Aug. 13, 2008 Medulloblastoma is one of the most common and most malignant brain tumours among children and teenagers. These tumours grow very rapidly, and fifty percent of patients in the long term die from the condition. The details of the processes that lead to the growth of these tumours have remained unknown until now.
In two studies, working together with international scientific teams, LMU medical scientist Dr. Ulrich Schüller has now successfully revealed certain molecular mechanisms that lead to the development of these cerebellar tumours. As reported in the current issue of the journal “Cancer Cell”, the researchers triggered genetic changes in cell populations in the brains of mice in order to provoke the growth of tumours.
It turned out that medulloblastomas arose from only one type of cell – granule cells – and only if these were already fully committed. “Medulloblastomas are presently treated with nonspecific methods,” states Schüller. “Our results could contribute to the development of targeted therapies, and thus improve the treatment of cerebellar tumours in children.”
When children develop cancer, about every fifth tumour is a brain tumour – and every fifth of those in turn is a medulloblastoma. This common tumour occurs most of all in children under ten years of age, but also occurs in adults, albeit very infrequently. Up to now, medulloblastomas have only been treatable with the standard tools of cancer medicine: operation, radiotherapy and chemotherapy.
Surgical interventions to treat this condition, like all operations on the brain, are particularly delicate, since it is difficult to remove the tumour completely without affecting healthy tissue. Because these cerebellar tumours scatter easily throughout the brain and even in the medullary canal, many cases result in metastases, that is the growth of secondary tumours, and not infrequently to a relapse of the original tumour – often even after successful conclusion of the treatment.
That is why patients and doctors are hoping for more targeted therapies that promise better therapeutic outcomes. “But for that to be possible, we first need to understand the principles of how the tumours develop,” says Schüller. “If we know how a tumour arises at the molecular level, we can also develop specific therapies that actually treat the cause of that particular condition.” Since it was still unknown from what type of cell and at what stage of development medulloblastomas arise, the researchers induced specific genetic changes in various cell populations in the brains of mice. This “conditional knock-out” method provoked changes in the so-called sonic hedgehog signalling pathway. Various processes in the development of nerve cells are controlled by this molecular signalling cascade. “Normally, the signalling pathway ensures a balance of growth and maturation of cells,” says Schüller. “But if disrupted, it can lead to uncontrolled growth of cells – and thus the onset of cancer”.

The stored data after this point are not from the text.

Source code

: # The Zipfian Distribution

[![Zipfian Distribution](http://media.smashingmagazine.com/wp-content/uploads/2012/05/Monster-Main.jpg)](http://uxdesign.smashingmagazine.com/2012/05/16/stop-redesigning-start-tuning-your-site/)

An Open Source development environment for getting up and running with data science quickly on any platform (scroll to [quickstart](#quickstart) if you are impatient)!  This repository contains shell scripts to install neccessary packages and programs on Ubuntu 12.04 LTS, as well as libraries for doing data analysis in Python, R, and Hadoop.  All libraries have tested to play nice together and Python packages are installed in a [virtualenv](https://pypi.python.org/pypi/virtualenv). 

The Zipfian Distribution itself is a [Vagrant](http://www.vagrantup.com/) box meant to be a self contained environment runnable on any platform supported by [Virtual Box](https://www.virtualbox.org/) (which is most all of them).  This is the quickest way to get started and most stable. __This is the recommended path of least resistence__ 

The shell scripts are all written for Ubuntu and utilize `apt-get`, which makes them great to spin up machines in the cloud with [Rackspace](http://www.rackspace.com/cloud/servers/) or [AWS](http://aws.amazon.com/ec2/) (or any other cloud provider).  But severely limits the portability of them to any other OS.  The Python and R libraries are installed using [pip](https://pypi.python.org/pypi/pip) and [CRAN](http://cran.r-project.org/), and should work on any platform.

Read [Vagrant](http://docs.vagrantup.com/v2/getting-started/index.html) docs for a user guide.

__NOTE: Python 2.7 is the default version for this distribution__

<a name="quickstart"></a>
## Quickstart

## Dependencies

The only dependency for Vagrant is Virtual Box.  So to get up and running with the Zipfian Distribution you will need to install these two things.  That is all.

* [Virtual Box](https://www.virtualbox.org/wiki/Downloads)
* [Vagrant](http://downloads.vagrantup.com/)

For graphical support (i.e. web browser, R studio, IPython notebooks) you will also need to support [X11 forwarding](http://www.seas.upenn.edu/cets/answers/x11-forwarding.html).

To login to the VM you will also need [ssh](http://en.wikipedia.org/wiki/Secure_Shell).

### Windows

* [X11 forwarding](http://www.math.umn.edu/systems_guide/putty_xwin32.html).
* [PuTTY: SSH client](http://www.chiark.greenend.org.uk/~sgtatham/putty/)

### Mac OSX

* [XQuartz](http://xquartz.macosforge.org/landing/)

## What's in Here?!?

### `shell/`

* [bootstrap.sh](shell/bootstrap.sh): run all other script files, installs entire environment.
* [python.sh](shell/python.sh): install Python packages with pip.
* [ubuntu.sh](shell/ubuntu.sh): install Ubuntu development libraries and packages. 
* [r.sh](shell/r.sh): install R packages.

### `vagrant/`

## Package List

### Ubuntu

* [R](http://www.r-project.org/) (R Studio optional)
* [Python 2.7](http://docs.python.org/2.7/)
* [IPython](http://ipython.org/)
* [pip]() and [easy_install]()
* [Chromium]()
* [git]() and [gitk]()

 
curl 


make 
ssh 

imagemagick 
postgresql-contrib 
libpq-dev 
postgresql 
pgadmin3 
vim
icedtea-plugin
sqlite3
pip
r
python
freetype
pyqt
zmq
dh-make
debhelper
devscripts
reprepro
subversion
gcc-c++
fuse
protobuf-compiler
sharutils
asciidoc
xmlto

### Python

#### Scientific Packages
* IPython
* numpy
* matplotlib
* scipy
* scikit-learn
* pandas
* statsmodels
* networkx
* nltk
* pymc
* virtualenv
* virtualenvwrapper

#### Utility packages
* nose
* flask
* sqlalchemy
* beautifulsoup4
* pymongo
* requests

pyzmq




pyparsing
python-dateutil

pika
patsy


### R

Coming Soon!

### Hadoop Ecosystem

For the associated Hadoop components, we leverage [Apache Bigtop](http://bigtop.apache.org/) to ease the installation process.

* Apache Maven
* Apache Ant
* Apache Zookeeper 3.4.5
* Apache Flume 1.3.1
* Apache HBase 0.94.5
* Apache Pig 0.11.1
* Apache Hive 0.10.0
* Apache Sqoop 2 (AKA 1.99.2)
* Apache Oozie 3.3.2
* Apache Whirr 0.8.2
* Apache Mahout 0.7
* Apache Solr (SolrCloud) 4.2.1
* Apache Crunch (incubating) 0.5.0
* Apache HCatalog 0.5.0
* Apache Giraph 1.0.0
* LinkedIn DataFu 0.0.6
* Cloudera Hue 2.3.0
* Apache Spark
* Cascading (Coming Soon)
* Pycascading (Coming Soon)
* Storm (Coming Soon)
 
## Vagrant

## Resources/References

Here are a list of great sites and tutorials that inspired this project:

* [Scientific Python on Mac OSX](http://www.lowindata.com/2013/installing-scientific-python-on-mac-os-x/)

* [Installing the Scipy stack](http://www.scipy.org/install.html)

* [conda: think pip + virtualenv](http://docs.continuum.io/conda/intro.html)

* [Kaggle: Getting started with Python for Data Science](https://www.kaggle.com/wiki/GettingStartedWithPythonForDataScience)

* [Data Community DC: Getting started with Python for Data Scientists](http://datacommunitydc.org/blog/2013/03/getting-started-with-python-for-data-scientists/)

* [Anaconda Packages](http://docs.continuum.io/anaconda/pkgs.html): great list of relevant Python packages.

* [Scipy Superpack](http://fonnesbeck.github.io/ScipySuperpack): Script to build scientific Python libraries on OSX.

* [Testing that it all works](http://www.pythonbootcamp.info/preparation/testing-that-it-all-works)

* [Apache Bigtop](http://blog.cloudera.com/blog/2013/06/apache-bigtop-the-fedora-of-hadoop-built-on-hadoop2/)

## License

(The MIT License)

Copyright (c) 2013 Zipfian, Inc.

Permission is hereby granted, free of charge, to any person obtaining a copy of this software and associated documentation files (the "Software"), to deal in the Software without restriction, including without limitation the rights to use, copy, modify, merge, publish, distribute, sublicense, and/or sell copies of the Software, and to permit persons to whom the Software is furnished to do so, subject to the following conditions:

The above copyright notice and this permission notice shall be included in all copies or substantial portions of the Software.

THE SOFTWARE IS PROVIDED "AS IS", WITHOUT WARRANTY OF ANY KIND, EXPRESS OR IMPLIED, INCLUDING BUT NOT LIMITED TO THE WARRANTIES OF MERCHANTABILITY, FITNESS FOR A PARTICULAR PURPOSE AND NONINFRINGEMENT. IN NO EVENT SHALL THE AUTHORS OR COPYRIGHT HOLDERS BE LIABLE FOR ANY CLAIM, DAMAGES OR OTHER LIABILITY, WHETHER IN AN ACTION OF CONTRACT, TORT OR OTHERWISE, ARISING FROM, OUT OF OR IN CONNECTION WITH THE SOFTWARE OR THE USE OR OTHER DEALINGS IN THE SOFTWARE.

In another step, the research team investigated the effects of mutations on nerve cells in various stages of development. Multipotent progenitor cells have the ability – almost like stem cells – to develop into many different types of cell, while “unipotent” progenitor cells can only develop into one specific type of cell. “All of our studies have shown that medulloblastomas can only develop from granule cells and their progenitors,” Schüller tells us. “Other cells on the other hand, such as the large Purkinje cells of the cerebellum, do not become tumourigenic. They don’t seem bothered by these mutations at all.” And there is yet another distinctive result that the researchers achieved: the genetic changes only triggered one specific type of tumour: the medulloblastoma. Other brain tumours such as astrocytomas or oligodendrogliomas did not occur, even though, normally, the genetically attacked multipotent progenitors could have just as easily developed into astrocytes or oligodendrocytes.
It was especially surprising that even mutations in very early, immature cells triggered corresponding changes that only became tumourigenic if and when the cells had developed the characteristics of granule cells. The researchers were also surprised to find that the medulloblastomas appeared completely identical both morphologically and molecularly, no matter what stage of development they were triggered at.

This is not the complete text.